Dataset entries:
******************************

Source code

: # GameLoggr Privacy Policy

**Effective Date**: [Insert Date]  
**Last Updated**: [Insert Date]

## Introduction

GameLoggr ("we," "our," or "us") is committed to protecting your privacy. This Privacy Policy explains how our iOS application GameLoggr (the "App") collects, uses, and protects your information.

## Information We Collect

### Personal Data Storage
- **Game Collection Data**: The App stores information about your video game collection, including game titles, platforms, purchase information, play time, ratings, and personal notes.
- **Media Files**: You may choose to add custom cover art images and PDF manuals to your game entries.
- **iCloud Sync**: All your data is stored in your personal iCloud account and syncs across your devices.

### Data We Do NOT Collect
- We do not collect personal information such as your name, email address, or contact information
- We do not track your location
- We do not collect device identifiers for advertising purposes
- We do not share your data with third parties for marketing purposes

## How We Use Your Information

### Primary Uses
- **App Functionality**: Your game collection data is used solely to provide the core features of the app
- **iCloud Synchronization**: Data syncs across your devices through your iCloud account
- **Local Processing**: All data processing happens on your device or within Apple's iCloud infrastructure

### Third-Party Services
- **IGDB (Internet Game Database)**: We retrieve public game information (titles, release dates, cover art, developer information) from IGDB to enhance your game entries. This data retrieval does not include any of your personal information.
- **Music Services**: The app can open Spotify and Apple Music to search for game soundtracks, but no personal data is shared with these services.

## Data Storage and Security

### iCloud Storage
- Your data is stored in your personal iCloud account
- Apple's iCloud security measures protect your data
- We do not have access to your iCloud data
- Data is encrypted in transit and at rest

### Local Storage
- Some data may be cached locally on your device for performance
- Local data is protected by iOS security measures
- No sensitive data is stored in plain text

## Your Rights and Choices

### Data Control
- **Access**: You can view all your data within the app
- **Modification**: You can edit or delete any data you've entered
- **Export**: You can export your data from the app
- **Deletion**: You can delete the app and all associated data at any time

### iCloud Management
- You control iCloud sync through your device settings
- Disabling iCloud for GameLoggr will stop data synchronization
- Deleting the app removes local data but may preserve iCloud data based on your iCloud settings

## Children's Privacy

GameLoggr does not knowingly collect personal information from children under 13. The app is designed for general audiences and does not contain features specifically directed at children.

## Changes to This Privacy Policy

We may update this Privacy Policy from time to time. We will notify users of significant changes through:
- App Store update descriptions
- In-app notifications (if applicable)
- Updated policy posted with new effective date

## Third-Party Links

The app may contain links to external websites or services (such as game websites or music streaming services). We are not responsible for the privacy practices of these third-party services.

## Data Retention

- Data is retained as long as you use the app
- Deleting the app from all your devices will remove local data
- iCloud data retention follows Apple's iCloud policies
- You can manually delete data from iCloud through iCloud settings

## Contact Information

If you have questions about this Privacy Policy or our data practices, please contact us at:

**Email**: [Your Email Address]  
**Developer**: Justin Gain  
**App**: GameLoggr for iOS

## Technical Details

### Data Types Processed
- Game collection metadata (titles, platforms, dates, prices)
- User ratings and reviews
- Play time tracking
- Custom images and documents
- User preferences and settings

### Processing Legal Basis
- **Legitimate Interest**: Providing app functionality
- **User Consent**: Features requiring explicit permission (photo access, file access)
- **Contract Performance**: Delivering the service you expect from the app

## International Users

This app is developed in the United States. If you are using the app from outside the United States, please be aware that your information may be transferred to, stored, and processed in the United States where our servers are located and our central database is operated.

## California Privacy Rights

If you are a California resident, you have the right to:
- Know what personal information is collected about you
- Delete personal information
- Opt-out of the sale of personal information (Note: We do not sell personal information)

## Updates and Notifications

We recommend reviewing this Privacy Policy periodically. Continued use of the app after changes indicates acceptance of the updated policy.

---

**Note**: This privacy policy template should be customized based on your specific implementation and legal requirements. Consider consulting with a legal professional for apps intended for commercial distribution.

******************************

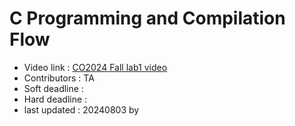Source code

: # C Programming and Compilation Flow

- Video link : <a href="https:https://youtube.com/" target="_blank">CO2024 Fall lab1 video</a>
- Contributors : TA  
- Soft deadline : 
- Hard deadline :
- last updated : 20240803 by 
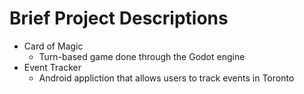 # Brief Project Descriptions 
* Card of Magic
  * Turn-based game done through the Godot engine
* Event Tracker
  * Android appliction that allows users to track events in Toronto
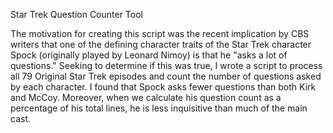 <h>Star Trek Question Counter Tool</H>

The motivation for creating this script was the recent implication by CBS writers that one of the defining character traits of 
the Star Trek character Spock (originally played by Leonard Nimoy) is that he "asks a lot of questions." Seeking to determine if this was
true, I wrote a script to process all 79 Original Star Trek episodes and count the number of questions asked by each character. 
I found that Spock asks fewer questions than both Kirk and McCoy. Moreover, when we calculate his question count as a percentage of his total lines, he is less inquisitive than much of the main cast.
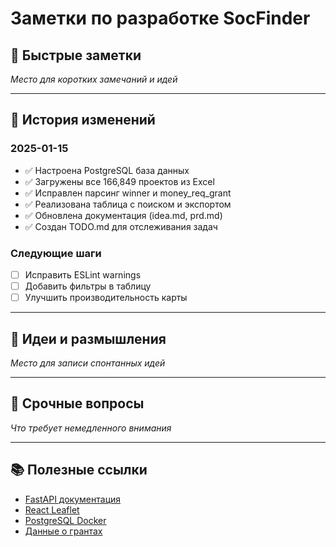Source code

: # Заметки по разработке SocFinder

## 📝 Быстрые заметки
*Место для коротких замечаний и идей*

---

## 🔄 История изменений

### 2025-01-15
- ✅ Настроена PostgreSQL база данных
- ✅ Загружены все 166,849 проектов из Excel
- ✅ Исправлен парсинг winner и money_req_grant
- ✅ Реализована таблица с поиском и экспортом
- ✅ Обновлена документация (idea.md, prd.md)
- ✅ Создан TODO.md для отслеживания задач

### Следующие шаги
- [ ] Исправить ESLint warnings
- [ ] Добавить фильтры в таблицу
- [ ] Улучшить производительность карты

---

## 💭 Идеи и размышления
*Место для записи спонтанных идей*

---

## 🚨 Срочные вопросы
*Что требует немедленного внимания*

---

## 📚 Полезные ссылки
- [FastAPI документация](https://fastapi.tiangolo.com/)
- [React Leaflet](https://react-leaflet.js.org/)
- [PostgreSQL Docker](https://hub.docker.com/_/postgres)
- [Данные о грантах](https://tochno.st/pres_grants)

******************************

* _DIRECTIONS FOR THIS TASK_
Wherever the word "platforms" appears in a line of the data, copy that line.

* _WRITTEN SOLUTION_
- **Game Collection Data**: The App stores information about your video game collection, including game titles, platforms, purchase information, play time, ratings, and personal notes.
- Game collection metadata (titles, platforms, dates, prices)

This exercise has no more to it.